## PROBLEM DETAILS
Copy each line of the data below with the word "operations".

## Stored items from a collection
######
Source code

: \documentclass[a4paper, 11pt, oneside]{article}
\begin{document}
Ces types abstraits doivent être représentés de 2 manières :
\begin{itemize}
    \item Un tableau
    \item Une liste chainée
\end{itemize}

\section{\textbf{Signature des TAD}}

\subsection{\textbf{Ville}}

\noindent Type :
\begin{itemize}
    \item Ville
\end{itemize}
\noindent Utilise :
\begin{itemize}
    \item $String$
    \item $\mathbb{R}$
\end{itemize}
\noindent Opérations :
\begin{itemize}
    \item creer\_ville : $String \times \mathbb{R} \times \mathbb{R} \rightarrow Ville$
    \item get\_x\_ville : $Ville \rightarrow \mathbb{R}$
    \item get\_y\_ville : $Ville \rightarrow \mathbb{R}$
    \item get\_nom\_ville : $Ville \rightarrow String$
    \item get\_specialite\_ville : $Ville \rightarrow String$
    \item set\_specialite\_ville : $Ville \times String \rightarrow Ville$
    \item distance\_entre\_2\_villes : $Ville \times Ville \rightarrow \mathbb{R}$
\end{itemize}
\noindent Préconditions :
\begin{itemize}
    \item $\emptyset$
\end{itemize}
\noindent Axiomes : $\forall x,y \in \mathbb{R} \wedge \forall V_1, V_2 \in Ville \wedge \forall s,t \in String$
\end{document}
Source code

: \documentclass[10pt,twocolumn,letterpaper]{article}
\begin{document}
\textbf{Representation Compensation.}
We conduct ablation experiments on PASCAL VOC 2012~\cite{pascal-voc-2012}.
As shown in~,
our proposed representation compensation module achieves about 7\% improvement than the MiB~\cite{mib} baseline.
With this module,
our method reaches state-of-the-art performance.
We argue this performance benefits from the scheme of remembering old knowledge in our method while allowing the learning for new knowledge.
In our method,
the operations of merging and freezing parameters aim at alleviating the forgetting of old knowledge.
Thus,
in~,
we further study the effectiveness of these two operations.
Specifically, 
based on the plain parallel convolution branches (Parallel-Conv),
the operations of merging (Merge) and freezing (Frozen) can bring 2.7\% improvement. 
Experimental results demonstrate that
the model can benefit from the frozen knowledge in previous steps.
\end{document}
######
## SOLUTION TO THIS PROBLEM
the operations of merging and freezing parameters aim at alleviating the forgetting of old knowledge.
we further study the effectiveness of these two operations.
the operations of merging (Merge) and freezing (Frozen) can bring 2.7\% improvement. 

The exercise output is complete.